Parker works as a library teacher for Lakewood Elementary School in Durham, North Carolina. She was inspired to become an educator by her mother, who was an educator herself. Watching her mom’s dedication and passion for education inspired her to go into the education field. She prefers to call herself a social justice teacher.

How it all started
It all started six years ago when Parker received a message from the mother of one of her students. The mother explained to her that she did not have any more food to feed her family, and she could not afford to buy more food to feed her children during the winter break. The children relied on the meals provided to them at school. After receiving the call, she knew she needed to help. This compassionate teacher  went out to the store with her husband and bought groceries for the family of the woman who had called her. 

This experience made Parker think about the other students and their families who may be in need as well: “If one parent was going into the holiday break with no food in the house, we knew there must be others,” she told the Washington Post.

After asking for donations, she ended up receiving enough funds to buy holiday groceries for each of her twenty-two students. She wanted to continue providing food security to the families of her students, and the program continued to grow each year. 

A monumental success
According to the Washington Post, Parker raised one thousand dollars in her second year and by last year she had raised over  fifty-five thousand dollars. This year, she raised one hundred and six thousand dollars and had 70 volunteers. This was enough to help every child at 12 elementary schools in her school district, says Parker, noting that the majority of the pupils  qualify for free or low-cost school lunches. 

Parker told ABC11 that this represents a total of about 5,106 kids who took home grocery bags that would last them the whole two-week winter break. The Washington Post shared that these included pasta, peanut butter, oatmeal, fruits, vegetables, and more.

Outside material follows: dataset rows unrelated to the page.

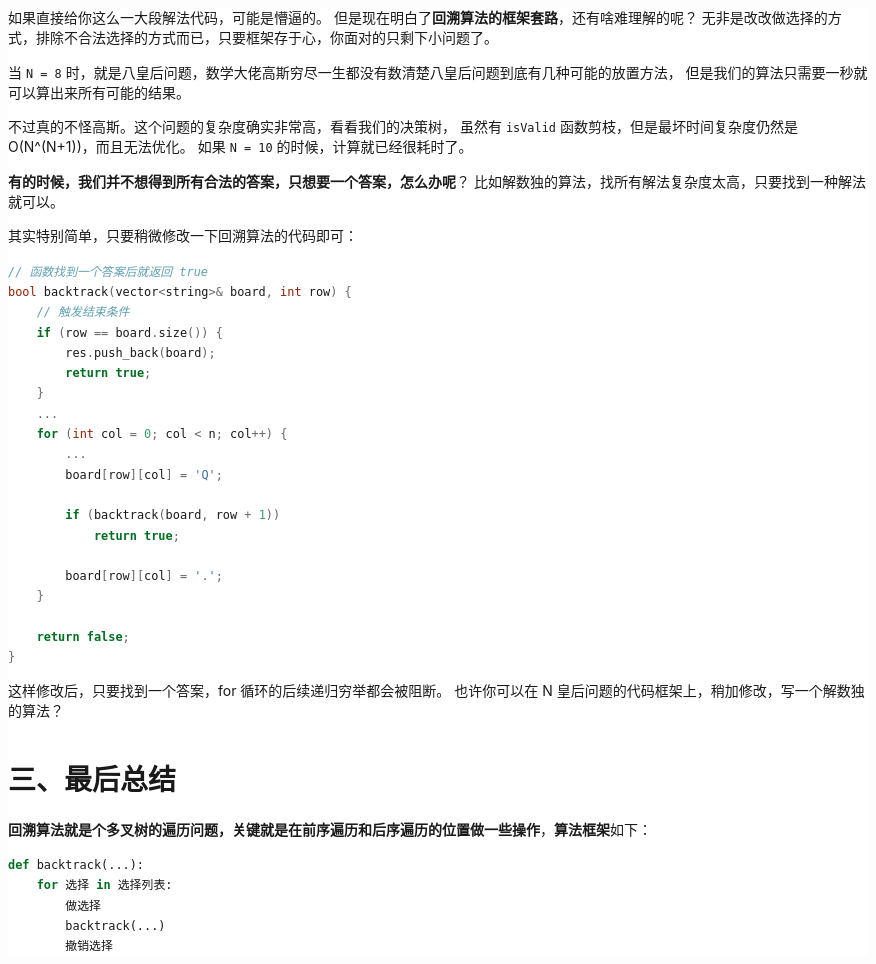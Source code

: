 如果直接给你这么一大段解法代码，可能是懵逼的。
但是现在明白了**回溯算法的框架套路**，还有啥难理解的呢？
无非是改改做选择的方式，排除不合法选择的方式而已，只要框架存于心，你面对的只剩下小问题了。

当 `N = 8` 时，就是八皇后问题，数学大佬高斯穷尽一生都没有数清楚八皇后问题到底有几种可能的放置方法，
但是我们的算法只需要一秒就可以算出来所有可能的结果。

不过真的不怪高斯。这个问题的复杂度确实非常高，看看我们的决策树，
虽然有 `isValid` 函数剪枝，但是最坏时间复杂度仍然是 O(N^(N+1))，而且无法优化。
如果 `N = 10` 的时候，计算就已经很耗时了。

**有的时候，我们并不想得到所有合法的答案，只想要一个答案，怎么办呢**？
比如解数独的算法，找所有解法复杂度太高，只要找到一种解法就可以。

其实特别简单，只要稍微修改一下回溯算法的代码即可：

```cpp
// 函数找到一个答案后就返回 true
bool backtrack(vector<string>& board, int row) {
    // 触发结束条件
    if (row == board.size()) {
        res.push_back(board);
        return true;
    }
    ...
    for (int col = 0; col < n; col++) {
        ...
        board[row][col] = 'Q';

        if (backtrack(board, row + 1))
            return true;
        
        board[row][col] = '.';
    }

    return false;
}
```

这样修改后，只要找到一个答案，for 循环的后续递归穷举都会被阻断。
也许你可以在 N 皇后问题的代码框架上，稍加修改，写一个解数独的算法？


# 三、最后总结

**回溯算法就是个多叉树的遍历问题，关键就是在前序遍历和后序遍历的位置做一些操作**，**算法框架**如下：

```python
def backtrack(...):
    for 选择 in 选择列表:
        做选择
        backtrack(...)
        撤销选择
```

"It's a basic human right. We're not talking about raising money to buy people a vacation; this is food, a very, very basic thing," Parker told CNN. "We need to make sure we take care of our schools, because when we take care of our schools, we're taking care of our community," she added.

Parker is an inspiration to not only her students but also her community, and has received deserved  praise from her school district. She has also inspired her community to chip in and help the program, whether through fundraising, volunteering, or both.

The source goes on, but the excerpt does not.